The Perfect Soundtrack: Songs That Will Always Remind Us Of Movie, TV Scenes

In an attempt to blockout the impromptu Backstreet Boys YouTube video sing-along yesterday in the MTV offices (seriously, stuff like this happens a lot around here), I turned to that promoter of productivity: Pandora. I felt a sense of ease as the various selections in my Snow Patrol channel wafted through my earbuds. That is, until Moby's "Extreme Ways" shuffled into the playlist, prompting me to sit up and proclaim (only to myself), "Bourne!"

If you're a fan of the "Bourne" trilogy, you're no doubt familiar with this electro-pop ditty. In the closing sequence of "The Bourne Ultimatum," we see super spy Jason Bourne floating lifelessly in New York City's East River after having been shot by the authorities—a scene that satisfyingly brings the trilogy full circle to "The Bourne Identity"'s opening moments. As the funky strains of "Extreme Ways" begin to sound, Bourne's body comes to life and he begins swimming for shore, outwitting the bad guys once again. No matter how many times I watch this scene (check it out on YouTube), I can't contain my smile.

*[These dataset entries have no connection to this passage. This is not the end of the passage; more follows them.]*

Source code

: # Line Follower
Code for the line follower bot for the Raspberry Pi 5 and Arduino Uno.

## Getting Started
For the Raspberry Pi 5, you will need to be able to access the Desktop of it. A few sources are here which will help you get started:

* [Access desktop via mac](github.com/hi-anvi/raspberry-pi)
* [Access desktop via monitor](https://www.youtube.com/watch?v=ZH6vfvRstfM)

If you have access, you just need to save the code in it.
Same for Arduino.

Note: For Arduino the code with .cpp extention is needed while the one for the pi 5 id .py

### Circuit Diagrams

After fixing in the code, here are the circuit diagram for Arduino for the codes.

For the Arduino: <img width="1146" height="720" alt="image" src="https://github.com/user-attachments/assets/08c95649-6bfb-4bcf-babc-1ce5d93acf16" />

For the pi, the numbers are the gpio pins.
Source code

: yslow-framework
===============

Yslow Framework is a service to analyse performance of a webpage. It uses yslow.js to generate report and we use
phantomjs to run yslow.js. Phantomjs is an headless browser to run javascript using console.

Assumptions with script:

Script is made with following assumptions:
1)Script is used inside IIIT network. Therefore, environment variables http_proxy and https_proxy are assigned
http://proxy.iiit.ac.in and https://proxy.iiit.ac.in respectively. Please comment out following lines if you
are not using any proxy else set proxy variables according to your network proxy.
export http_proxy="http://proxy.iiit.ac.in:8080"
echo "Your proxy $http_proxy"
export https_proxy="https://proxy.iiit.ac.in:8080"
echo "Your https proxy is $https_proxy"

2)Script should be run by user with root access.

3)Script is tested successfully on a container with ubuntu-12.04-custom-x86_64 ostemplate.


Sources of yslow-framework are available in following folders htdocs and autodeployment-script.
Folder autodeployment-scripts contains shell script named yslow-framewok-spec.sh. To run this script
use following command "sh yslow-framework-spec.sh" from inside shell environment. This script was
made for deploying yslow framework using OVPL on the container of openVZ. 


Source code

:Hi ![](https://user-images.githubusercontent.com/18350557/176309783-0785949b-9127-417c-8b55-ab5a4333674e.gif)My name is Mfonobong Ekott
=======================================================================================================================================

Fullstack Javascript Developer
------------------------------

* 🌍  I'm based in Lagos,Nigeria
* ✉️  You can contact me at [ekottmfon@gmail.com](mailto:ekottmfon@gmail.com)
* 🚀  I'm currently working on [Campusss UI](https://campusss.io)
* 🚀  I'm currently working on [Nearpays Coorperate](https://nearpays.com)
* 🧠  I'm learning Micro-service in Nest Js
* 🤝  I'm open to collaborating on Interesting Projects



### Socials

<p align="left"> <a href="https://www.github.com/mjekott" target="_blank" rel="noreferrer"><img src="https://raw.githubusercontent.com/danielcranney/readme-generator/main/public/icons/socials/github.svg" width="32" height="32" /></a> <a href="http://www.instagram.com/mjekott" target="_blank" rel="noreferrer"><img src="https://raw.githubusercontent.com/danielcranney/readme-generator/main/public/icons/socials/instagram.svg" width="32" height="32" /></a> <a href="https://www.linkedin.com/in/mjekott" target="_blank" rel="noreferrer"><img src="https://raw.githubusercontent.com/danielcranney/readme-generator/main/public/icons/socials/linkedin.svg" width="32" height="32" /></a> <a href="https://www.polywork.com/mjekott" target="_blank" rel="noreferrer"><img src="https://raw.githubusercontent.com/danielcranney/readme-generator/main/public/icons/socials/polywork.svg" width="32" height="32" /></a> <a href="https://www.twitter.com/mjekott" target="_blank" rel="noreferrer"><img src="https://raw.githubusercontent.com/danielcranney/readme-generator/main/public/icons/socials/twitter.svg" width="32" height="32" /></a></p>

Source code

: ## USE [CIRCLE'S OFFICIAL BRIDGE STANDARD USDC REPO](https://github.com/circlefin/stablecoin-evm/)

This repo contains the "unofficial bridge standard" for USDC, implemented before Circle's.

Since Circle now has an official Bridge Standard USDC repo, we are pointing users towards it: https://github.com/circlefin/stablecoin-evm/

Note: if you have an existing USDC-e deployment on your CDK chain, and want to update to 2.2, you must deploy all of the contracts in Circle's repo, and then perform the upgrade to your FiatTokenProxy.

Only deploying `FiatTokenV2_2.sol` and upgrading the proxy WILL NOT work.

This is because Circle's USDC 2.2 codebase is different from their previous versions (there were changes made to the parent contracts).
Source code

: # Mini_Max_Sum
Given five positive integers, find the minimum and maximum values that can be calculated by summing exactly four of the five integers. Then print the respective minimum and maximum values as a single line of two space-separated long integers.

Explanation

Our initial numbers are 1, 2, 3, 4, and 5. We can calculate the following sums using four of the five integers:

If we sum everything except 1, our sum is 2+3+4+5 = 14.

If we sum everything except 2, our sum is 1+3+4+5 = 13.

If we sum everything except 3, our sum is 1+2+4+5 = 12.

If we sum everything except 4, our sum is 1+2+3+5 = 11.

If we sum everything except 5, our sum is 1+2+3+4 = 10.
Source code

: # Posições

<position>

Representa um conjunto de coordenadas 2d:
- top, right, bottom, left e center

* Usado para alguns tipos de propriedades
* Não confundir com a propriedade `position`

This all got me thinking about what songs we'll forever and always equate with a particular movie or TV scene. I asked Hollywood Crush's trusty writers to confess their own scene-setting song memories. (Unsurprisingly, more than one referenced "Grey's Anatomy." Kudos, Alexandra Patsavas!) Read what they had to say after the jump, and let us know in the comments which songs are inextricably linked in your mind to a movie or television show.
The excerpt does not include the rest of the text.